Ted,
I just finished reading you article on Wisconsin’s best spring walleye rivers in the Wisconsin Sportsman magazine.
Now, before anyone gets the wrong idea here, I would just like to say that I actually enjoy reading your articles. I rarely miss reading any of them in the Wisconsin Sportsman magazine. I may forget about them shortly after, but I’m pretty much like that with just about anything I read.
Well Ted, for about the umpteenth time now, you wrote about how bad the fish taste from the Wisconsin River in my neck of the woods. It’s starting to create a bit of a burr under my saddle if you know what I mean.
So I’m just wondering aloud here: Does this guy, who obviously has fished all his life, still not know how to clean and prepare fresh caught walleye? Naw, no way, the guys been a dedicated fisherman his whole life. Not possible!

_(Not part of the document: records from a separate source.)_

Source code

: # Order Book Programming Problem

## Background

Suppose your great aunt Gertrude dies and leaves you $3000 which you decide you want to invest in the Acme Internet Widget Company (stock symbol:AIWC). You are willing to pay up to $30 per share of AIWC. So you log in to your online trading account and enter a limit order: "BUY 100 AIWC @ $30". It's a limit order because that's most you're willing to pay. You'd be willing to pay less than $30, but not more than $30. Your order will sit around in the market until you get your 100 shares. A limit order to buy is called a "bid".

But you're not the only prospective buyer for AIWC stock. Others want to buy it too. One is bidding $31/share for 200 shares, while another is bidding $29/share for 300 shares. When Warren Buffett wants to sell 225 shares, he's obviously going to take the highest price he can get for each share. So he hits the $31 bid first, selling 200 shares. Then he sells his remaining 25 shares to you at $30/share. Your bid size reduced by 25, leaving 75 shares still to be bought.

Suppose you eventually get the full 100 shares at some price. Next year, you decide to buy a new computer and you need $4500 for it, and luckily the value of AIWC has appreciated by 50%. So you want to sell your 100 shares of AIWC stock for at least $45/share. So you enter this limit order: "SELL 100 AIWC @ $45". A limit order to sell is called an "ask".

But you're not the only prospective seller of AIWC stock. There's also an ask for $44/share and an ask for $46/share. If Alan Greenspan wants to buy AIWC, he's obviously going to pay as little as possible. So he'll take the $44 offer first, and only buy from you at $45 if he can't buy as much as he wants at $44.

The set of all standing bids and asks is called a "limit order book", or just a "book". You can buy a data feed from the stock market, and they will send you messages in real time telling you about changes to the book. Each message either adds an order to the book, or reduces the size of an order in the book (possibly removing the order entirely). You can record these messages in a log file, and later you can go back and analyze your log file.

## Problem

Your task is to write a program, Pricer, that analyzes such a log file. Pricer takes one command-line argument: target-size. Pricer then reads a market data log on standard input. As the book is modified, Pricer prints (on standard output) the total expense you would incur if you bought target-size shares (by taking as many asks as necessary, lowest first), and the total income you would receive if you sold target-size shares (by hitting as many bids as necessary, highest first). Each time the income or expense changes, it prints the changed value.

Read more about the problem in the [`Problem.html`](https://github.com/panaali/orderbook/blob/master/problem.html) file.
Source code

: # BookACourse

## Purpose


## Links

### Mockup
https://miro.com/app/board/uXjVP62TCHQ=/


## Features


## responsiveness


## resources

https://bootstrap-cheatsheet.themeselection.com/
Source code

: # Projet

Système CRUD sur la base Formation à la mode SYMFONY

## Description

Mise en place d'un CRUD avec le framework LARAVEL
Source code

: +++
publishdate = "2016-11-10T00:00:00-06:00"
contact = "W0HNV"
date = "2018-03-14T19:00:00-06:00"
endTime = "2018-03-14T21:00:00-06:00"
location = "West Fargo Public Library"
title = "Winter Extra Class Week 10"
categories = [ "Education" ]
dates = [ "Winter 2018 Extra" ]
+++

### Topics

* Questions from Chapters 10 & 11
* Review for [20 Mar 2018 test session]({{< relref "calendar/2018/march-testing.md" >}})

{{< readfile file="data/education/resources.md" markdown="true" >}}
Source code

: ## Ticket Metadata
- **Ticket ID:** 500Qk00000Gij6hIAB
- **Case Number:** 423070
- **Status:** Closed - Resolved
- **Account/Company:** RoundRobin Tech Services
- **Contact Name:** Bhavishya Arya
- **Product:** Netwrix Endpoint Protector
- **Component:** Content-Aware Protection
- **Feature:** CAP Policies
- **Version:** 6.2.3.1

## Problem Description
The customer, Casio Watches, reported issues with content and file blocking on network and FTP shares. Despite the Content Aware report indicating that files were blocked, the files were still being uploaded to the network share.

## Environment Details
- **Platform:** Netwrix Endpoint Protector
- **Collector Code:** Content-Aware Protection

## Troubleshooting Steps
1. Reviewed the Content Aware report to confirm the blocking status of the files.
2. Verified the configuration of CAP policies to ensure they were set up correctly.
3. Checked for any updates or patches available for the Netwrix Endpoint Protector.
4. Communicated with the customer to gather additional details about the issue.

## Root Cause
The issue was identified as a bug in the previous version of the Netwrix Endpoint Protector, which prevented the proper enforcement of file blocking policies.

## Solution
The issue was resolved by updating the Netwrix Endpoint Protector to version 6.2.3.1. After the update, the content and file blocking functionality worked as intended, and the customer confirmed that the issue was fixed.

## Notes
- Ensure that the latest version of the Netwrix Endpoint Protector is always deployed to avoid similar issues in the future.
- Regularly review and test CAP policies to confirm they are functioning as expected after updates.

I do take quite a bit of pride in being able to take fresh caught walleye, clean them and serve them to people who have previously shared Ted’s opinion on fish from the river. Most of the time, if they like fish, they like what I serve.
The last time I did this, the client and his family both declared the walleye fillets caught from Lake Wisconsin last summer were absolutely the best they had ever eaten. Including walleyes that they had caught and eaten fresh while vacationing in Canada.
So how about a friendly wager Ted? I’ll clean and prepare some walleyes out of Lake Wisconsin and you bring some fillets from your favorite haunt. Lets do a blind taste test and see if there really is anything to this so called awful taste due to years of industrial pollution.
Remember now, I said a blind taste test. You won’t know which plate of fish is which until after you’ve eaten them.